Entries supplied.

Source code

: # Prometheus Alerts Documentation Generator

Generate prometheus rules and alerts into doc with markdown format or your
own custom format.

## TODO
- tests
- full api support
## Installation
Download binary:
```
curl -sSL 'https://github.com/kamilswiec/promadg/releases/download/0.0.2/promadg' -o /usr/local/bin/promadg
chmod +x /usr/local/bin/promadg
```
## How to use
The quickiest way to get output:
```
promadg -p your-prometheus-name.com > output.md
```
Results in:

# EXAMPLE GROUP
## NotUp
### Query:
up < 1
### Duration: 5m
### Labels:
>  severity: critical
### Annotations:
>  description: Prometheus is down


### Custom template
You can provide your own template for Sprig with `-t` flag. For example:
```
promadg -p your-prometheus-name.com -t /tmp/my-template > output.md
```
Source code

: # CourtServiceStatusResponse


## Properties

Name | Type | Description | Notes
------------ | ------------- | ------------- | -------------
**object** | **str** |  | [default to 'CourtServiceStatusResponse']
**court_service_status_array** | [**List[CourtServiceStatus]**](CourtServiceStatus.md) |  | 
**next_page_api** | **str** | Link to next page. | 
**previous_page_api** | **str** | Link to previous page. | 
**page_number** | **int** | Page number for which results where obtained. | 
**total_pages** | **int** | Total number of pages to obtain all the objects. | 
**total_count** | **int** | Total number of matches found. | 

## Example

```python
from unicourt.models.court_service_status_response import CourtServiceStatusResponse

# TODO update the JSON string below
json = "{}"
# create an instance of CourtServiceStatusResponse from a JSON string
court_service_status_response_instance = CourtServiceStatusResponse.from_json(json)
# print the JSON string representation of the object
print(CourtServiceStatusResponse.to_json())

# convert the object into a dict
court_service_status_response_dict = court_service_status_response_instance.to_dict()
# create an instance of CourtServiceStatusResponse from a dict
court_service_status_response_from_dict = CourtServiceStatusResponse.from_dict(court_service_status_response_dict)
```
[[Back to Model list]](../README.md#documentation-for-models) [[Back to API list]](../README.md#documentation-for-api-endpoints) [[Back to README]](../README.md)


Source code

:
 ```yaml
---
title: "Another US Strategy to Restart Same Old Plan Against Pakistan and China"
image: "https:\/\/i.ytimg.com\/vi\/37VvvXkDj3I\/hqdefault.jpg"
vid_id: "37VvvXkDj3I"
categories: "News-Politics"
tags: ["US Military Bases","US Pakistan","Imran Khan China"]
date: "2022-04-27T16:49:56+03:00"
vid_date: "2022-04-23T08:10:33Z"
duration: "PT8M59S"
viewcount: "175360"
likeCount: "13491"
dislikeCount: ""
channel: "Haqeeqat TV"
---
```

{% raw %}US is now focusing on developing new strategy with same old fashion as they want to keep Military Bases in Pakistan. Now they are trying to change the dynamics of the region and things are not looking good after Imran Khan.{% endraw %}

Exercise objective. Search term "create": count the lines of the listing in which it appears, and give the number with nothing further.

Task solution. 2